Dataset entries:
+ + +
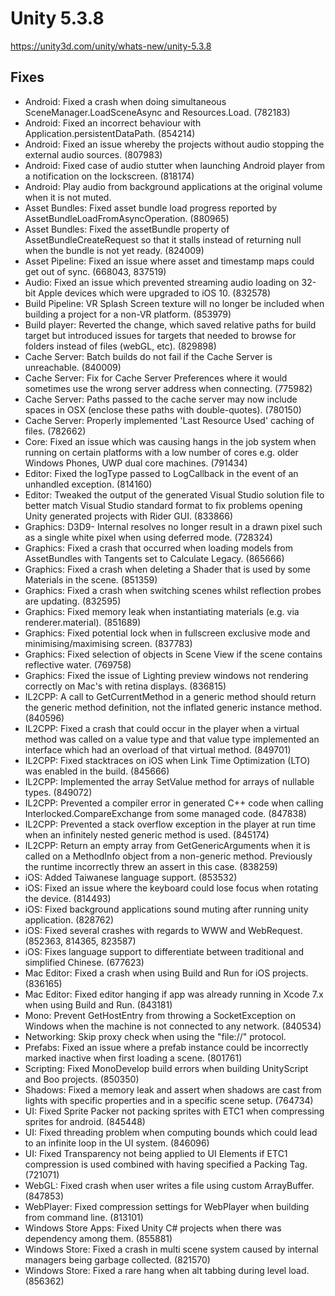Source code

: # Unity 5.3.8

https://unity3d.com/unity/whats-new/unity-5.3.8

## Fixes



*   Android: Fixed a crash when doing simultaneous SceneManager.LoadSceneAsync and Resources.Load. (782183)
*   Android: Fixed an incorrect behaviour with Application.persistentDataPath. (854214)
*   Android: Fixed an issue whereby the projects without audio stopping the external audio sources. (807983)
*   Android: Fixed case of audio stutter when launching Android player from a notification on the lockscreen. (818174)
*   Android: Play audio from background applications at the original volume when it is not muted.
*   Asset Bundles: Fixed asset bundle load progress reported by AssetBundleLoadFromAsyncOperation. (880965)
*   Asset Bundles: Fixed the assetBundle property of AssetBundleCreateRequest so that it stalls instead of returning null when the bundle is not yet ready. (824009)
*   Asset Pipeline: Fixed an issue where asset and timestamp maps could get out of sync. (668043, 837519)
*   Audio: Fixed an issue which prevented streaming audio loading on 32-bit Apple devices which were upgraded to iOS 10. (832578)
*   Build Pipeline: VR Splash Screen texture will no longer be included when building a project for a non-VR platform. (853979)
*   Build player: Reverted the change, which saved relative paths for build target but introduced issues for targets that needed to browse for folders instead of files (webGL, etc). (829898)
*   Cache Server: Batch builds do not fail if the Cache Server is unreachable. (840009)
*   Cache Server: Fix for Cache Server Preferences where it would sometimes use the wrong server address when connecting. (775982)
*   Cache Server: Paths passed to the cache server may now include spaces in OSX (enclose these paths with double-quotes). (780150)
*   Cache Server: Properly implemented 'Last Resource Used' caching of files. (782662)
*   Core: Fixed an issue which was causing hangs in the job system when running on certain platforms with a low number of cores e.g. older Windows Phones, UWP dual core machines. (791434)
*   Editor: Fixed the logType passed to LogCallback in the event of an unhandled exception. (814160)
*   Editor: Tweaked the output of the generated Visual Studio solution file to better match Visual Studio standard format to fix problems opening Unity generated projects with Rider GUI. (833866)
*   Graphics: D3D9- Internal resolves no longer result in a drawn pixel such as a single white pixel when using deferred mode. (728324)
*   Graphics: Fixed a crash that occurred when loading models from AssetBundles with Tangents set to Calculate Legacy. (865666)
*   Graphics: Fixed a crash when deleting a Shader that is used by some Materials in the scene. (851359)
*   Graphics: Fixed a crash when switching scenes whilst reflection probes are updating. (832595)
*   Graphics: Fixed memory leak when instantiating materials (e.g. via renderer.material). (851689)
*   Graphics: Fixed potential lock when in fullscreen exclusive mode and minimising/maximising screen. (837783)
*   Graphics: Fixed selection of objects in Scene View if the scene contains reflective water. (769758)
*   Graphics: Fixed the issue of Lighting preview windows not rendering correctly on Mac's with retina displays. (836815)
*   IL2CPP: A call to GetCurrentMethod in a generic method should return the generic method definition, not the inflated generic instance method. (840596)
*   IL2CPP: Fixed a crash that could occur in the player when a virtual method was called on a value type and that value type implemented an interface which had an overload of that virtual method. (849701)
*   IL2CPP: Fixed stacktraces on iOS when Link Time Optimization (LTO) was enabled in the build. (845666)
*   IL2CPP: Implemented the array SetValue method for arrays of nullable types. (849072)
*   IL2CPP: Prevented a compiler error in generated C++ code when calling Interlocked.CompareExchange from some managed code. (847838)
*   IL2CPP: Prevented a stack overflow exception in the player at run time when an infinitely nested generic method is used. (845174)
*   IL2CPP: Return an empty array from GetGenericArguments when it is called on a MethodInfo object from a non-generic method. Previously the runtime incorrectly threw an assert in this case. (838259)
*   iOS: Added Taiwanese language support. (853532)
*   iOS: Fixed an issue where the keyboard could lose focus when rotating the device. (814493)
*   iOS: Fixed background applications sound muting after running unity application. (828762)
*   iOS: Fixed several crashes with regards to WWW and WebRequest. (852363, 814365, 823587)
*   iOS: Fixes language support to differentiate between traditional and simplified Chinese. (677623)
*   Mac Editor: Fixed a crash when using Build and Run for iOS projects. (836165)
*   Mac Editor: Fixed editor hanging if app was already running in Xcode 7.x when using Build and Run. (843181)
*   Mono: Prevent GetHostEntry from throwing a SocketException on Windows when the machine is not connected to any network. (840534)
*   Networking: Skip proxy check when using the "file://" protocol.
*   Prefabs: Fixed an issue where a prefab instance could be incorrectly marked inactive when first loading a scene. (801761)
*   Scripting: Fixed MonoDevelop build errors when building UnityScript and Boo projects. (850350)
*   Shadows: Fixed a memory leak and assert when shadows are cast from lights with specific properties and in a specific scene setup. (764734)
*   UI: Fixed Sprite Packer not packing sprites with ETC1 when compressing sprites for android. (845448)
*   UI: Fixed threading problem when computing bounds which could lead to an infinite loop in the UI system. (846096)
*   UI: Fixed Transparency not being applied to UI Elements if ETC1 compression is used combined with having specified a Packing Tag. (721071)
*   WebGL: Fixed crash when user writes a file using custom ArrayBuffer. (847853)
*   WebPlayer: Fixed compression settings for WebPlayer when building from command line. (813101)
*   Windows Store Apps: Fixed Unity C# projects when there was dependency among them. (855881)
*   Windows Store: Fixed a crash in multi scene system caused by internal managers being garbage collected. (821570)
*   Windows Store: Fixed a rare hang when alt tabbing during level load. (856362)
+ + +
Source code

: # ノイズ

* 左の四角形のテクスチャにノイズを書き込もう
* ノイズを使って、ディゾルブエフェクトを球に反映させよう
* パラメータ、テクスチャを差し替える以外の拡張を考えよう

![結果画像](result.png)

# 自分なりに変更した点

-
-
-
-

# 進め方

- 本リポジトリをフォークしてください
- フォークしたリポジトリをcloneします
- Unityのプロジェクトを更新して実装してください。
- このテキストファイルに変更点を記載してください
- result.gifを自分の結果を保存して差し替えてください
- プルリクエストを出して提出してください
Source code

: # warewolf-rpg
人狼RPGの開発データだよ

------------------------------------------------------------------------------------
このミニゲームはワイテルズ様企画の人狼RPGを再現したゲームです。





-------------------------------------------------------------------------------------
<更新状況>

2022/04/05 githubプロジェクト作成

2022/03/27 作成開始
+ + +
▶ _Task to complete_: Please give an exact copy of the entries above, from the line with "and Resources.Load. (782183)" down to the line with "the lockscreen. (818174)", inclusive, and nothing else.

▶ _Response to this task_:
*   Android: Fixed a crash when doing simultaneous SceneManager.LoadSceneAsync and Resources.Load. (782183)
*   Android: Fixed an incorrect behaviour with Application.persistentDataPath. (854214)
*   Android: Fixed an issue whereby the projects without audio stopping the external audio sources. (807983)
*   Android: Fixed case of audio stutter when launching Android player from a notification on the lockscreen. (818174)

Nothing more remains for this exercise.